This beautiful violin, with its original label stating 'Andreas Guarnerius fecit Cremonae / sub titulo Sanctae Teresiae 1684' is fully characteristic of the Guarneri workshop at this time. Andrea himself was then a grand old man of 61, a pupil and supporter of Nicolo Amati and a senior member of the small group of luthiers that had already established Cremona as the world centre of violin making. Francesco Rugeri, his senior by three years, and the great Antonio Stradivari were active, but not necessarily part of the Amati circle. Only Nicolo, who died in the year this violin was made, or his son Hieronymus II would have outranked Andrea in any sort of luthiers guild. Guarneri also had two sons to continue his workshop and preserve the family name under the sign of St Theresa in the Piazza San Domenico. But the eldest, Pietro, had left home in about 1677 to work in Venice, leaving only Giuseppe, the younger son, to assist. In 1684, Giuseppe was eighteen years old, and probably quite experienced in his father's craft. It can be assumed that his hand is present in some degree to most of the work bearing Andrea's label from around 1680, as his father worked through old age to his final year of 1698, when he died at the age of 75. However, his activity in the later years was probably limited, and the Hills give evidence of work labelled independently by Giuseppe as early as 1690, only six years after this violin was completed, and by which time the younger man's own style was fully formed. Giuseppe later became known as Giuseppe 'filius Andrea' in order to distinguish him from his son, the great Giuseppe Guarneri del Gesu, but his own achievement as a violin and cello maker is of course substantial.
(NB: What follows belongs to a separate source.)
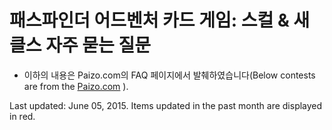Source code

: 패스파인더 어드벤처 카드 게임: 스컬 \& 새클스 자주 묻는 질문
======================================================

* 이하의 내용은 Paizo.com의 FAQ 페이지에서 발췌하였습니다(Below contests are from the [Paizo.com](http://paizo.com/paizo/faq/v5748nruor1gu) ).

Last updated: June 05, 2015. Items updated in the past month are displayed in red.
This violin is a superb and characteristic example of the Guarneri workshop in this period. The back has a full, luxuriously rounded arch springing from a small but emphatically worked edge channel, with typically delicate margins. The wood is a little plain, as is often the case, but it is a flawless piece cut from matched quarter sawn halves. The purfling is a little ragged, compared with the flawless work of Amati and Stradivari, and entirely typical, although the very distorted points seen on Andrea's early work, where the tip of the purfling mitre is deflected sharply across the corner, have evolved into a longer, straighter, if still somewhat unsteady tip.
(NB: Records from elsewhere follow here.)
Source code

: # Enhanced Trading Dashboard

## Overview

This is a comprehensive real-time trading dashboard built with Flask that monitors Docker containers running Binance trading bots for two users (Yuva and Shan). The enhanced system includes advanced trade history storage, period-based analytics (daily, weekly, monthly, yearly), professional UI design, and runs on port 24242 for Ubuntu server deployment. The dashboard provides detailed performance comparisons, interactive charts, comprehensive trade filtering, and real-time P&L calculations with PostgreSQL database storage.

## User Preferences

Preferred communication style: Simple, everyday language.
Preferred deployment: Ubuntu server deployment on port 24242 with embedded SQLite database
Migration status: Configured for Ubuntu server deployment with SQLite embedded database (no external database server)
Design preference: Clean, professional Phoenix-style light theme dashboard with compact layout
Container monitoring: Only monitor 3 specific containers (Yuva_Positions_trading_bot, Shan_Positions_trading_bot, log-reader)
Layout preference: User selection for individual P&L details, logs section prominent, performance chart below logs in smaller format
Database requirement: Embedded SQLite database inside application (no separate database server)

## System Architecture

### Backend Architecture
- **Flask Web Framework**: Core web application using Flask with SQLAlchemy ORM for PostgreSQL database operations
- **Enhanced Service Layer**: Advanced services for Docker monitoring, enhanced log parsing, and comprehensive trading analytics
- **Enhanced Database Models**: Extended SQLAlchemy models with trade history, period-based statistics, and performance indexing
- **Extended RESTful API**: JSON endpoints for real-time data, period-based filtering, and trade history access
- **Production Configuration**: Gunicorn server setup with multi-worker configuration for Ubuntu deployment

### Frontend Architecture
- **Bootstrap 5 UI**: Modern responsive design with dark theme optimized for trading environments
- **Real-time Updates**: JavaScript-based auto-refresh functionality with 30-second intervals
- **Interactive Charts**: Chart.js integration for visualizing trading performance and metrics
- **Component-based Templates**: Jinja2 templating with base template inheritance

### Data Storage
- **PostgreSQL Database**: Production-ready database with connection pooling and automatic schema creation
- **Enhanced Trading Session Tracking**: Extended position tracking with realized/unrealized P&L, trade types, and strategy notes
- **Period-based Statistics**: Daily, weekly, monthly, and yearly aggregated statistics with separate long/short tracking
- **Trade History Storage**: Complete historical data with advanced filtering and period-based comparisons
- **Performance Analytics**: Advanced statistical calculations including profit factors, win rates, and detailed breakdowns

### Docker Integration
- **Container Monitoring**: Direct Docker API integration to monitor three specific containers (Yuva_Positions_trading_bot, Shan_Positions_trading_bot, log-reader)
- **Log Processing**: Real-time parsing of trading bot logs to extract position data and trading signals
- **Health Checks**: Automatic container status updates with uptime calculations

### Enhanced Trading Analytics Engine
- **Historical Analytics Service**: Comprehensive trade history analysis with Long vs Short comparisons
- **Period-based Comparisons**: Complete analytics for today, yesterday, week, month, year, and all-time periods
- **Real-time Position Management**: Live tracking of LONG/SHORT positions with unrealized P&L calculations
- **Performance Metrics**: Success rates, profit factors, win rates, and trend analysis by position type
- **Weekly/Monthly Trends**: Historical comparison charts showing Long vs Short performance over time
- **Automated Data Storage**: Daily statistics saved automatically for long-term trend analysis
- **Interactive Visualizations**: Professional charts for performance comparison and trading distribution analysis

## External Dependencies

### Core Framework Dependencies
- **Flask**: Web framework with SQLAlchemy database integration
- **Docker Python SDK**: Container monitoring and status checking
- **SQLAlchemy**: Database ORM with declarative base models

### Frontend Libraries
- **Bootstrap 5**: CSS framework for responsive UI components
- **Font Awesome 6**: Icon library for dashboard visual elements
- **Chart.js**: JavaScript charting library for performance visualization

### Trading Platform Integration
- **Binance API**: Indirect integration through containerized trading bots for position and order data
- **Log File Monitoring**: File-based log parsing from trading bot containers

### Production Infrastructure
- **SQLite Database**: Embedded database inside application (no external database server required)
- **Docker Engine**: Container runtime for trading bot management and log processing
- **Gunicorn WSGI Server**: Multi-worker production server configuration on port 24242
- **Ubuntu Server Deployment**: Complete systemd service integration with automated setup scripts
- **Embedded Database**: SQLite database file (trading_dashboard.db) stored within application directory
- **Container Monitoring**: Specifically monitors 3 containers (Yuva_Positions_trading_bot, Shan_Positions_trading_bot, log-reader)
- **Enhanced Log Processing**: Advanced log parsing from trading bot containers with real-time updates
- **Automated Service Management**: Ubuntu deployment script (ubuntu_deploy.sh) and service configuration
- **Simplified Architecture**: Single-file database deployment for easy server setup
On the table, some of the original purfling has been lost to repair work on the exposed edges, but sufficient remains to fully harmonise the instrument. As with the back, the wood is not of the most outstanding quality, the grain is a little broad and slightly wavering, but is good alpine spruce, given a strong, stable arching. The soundholes are beautifully poised and certainly reflect the style of Andrea, freely cut, open, rather slanted across the front, the nicks emphatic and the lower wings deftly fluted.
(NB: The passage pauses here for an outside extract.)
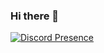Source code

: ### Hi there 👋

[![Discord Presence](https://lanyard.cnrad.dev/api/556216384544309260)](https://discord.com/users/556216384544309260)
The scroll is a definitive piece, charming and forceful, a slightly impressionistic version of the Amati prototype. It sums up Andrea's workmanship entirely; faithful absolutely to the principals, methods and proportions of his teacher Nicolo, but rendered with more freedom, or perhaps just less finesse. The distinctly 'comma shaped' eye identifies Guarneri work, and seems to have gradually developed in the cutting of the last turn, to the point where the broad tail seems to overwhelm the diminished eye in the very last scrolls made by Giuseppe 'filius Andrea'.
The varnish is a beautiful pale golden brown, wholly transparent and supple, but rather over polished through time and continued use and upkeep over three hundred years.